» **How to complete this task**
Exact repetition is required: output every record in full.

Given records section start

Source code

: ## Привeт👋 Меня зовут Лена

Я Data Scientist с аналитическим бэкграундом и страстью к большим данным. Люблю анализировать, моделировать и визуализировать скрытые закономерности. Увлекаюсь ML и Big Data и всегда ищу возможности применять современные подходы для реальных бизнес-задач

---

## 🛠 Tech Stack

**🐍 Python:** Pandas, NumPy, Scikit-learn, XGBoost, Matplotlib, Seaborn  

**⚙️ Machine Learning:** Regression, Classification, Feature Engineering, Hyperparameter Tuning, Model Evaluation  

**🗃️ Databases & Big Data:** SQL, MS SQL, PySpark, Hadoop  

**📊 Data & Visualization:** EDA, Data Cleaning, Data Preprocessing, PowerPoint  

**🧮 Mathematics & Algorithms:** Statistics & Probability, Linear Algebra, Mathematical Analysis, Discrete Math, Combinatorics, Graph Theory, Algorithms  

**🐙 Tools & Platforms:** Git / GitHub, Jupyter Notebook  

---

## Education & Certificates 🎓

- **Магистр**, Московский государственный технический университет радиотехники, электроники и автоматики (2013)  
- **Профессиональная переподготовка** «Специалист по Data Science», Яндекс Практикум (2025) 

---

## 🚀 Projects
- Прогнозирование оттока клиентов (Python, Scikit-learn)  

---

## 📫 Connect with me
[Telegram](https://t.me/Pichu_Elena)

Given records section end

» **Result for this exercise**
Source code

: ## Привeт👋 Меня зовут Лена

Я Data Scientist с аналитическим бэкграундом и страстью к большим данным. Люблю анализировать, моделировать и визуализировать скрытые закономерности. Увлекаюсь ML и Big Data и всегда ищу возможности применять современные подходы для реальных бизнес-задач

---

## 🛠 Tech Stack

**🐍 Python:** Pandas, NumPy, Scikit-learn, XGBoost, Matplotlib, Seaborn  

**⚙️ Machine Learning:** Regression, Classification, Feature Engineering, Hyperparameter Tuning, Model Evaluation  

**🗃️ Databases & Big Data:** SQL, MS SQL, PySpark, Hadoop  

**📊 Data & Visualization:** EDA, Data Cleaning, Data Preprocessing, PowerPoint  

**🧮 Mathematics & Algorithms:** Statistics & Probability, Linear Algebra, Mathematical Analysis, Discrete Math, Combinatorics, Graph Theory, Algorithms  

**🐙 Tools & Platforms:** Git / GitHub, Jupyter Notebook  

---

## Education & Certificates 🎓

- **Магистр**, Московский государственный технический университет радиотехники, электроники и автоматики (2013)  
- **Профессиональная переподготовка** «Специалист по Data Science», Яндекс Практикум (2025) 

---

## 🚀 Projects
- Прогнозирование оттока клиентов (Python, Scikit-learn)  

---

## 📫 Connect with me
[Telegram](https://t.me/Pichu_Elena)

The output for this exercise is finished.